Он постоянно опекает старенького отца и мачеху, он привез и устроил в Америке мать своей Маргариты. Ему вечно звонят знакомые, полузнакомые, а также знакомые знакомых – просят совета и помощи. У него не голова, а филиал Академии наук. И он неизменно помогает, и пишет за них разные петиции, и одалживает деньги, и дает советы, которые всегда оказываются верными. Джозеф не отказывает никому. Его Маргариту это порой даже раздражает: она, хрупкая бабочка, растопырив крылья, изо всех сил оберегает покой своего повелителя. Иногда это у нее даже получается. Иногда – нет. Потому что он по-прежнему твердо стоит на земле и все так же молча стоит на своем.
...Мы знакомы, кажется, тысячу лет. Круг общения иммигрантов в Америке в момент переезда на другой континент резко сужается – особенно остро это проявлялось раньше, когда не было еще Интернета. В этом кругу время от времени возникают разные люди, потом они уходят, пропадают, и след их теряется. Появляются новые лица, которые тоже уходят... Редко-редко кто сохраняет связи, возникшие на заре, так сказать, новой жизни. Но вот Джозеф и Маргарита остаются неизменными для нас, не слишком склонных заводить новых близких друзей, - как бы далеко мы ни забирались в своих поисках другого глобуса, мы всегда возвращаемся к этим книгам, к этому теплому свету лампы, к салату с пармезаном и сухариками («потому что Джозеф ест только такой салат!»), к неспешным разговорам о жизни, о литературе, о политике и экономике и беззлобным шуткам на тему асфальтового катка, у которого все всегда расписано на двадцать лет вперед и в закромах хранится всего нужного «по четыре, по шесть и по восемь». Всем этим нужным Джозеф неизменно делится – и кажется, собирает-то только для того, чтобы поделиться. К материальному миру как основе существования он относится с уважением, но без трепета. Другое дело – книги.
Книги по-прежнему царят в этом доме. Они выползают из библиотеки и бесшумно разбредаются по всему этажу. Они размножаются и образуют популяции внизу, в бейсменте, и наверху, в комнатах хозяина и хозяйки. Они выглядывают из-под подушек, заполоняют столы и столики, оккупируют кухонный прилавок. Они все время читаются, пестрят закладками и разворачиваются на нужной странице сами.

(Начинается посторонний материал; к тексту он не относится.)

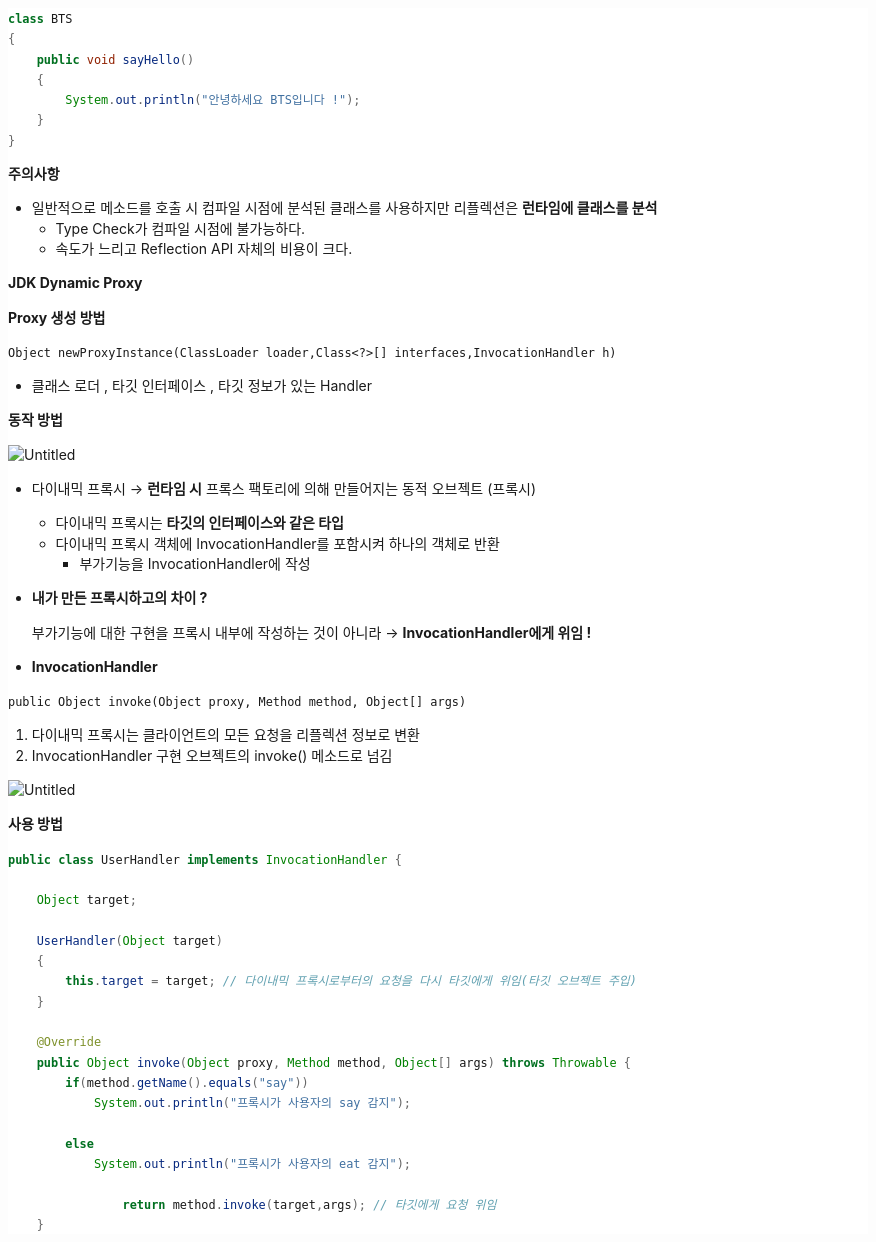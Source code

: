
 ```java
class BTS
{
    public void sayHello()
    {
        System.out.println("안녕하세요 BTS입니다 !");
    }
}
```

**주의사항**

- 일반적으로 메소드를 호출 시 컴파일 시점에 분석된 클래스를 사용하지만 리플렉션은 **런타임에 클래스를 분석**
    - Type Check가 컴파일 시점에 불가능하다.
    - 속도가 느리고 Reflection API 자체의 비용이 크다.

**JDK Dynamic Proxy**

**Proxy 생성 방법**

```
Object newProxyInstance(ClassLoader loader,Class<?>[] interfaces,InvocationHandler h)
```

- 클래스 로더 , 타깃 인터페이스 , 타깃 정보가 있는 Handler

**동작 방법**

![Untitled](https://user-images.githubusercontent.com/84346055/273457679-d5199c87-a053-4241-b8c5-5a72a0eea34a.png)

- 다이내믹 프록시 → **런타임 시** 프록스 팩토리에 의해 만들어지는 동적 오브젝트 (프록시)
    - 다이내믹 프록시는 **타깃의 인터페이스와 같은 타입**
    - 다이내믹 프록시 객체에 InvocationHandler를 포함시켜 하나의 객체로 반환
        - 부가기능을 InvocationHandler에 작성
- **내가 만든 프록시하고의 차이 ?**

  부가기능에 대한 구현을 프록시 내부에 작성하는 것이 아니라 → **InvocationHandler에게 위임 !**

- **InvocationHandler**

```
public Object invoke(Object proxy, Method method, Object[] args)
```

1. 다이내믹 프록시는 클라이언트의 모든 요청을 리플렉션 정보로 변환
2. InvocationHandler 구현 오브젝트의 invoke() 메소드로 넘김

![Untitled](https://user-images.githubusercontent.com/84346055/273457681-88630c7b-aa8c-4072-a203-86bac3c771f4.png)

**사용 방법**

```java
public class UserHandler implements InvocationHandler {

    Object target;

    UserHandler(Object target)
    {
        this.target = target; // 다이내믹 프록시로부터의 요청을 다시 타깃에게 위임(타깃 오브젝트 주입)
    }

    @Override
    public Object invoke(Object proxy, Method method, Object[] args) throws Throwable {
        if(method.getName().equals("say"))
            System.out.println("프록시가 사용자의 say 감지");

        else
            System.out.println("프록시가 사용자의 eat 감지");

				return method.invoke(target,args); // 타깃에게 요청 위임
    }
```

Они, когда-то подведшие хозяина под монастырь, остаются его неизменной любовью. Как бабочка, присевшая однажды на асфальтовый каток и навсегда завоевавшая его замкнутое сердце. Как бабочка-блондинка, бесстрашно и безбашенно полетевшая когда-то за моря-океаны.
Кстати, я не говорила?.. Джозеф совершенно не похож ни на какой асфальтовый каток. Бывший московский еврейский мальчик с не совсем характерными зелеными глазами, никогда в жизни не повысивший голоса, очень образованный, очень умный, очень много читавший и все прочитанное аккуратно расположивший в своей теперь уже начинающей седеть голове. Мягкий. Воспитанный. Упрямый. Занудливый. Очень добрый, очень порядочный и очень сильный. С виду и не скажешь – в меру субтильный, в меру крепкий, но при этом совершенно железный. Такие, я вас уверяю, редко встречаются.
...А посадили его – да, за фарцу. И ладно бы за джинсы, а то за книжки. Даже не смешно.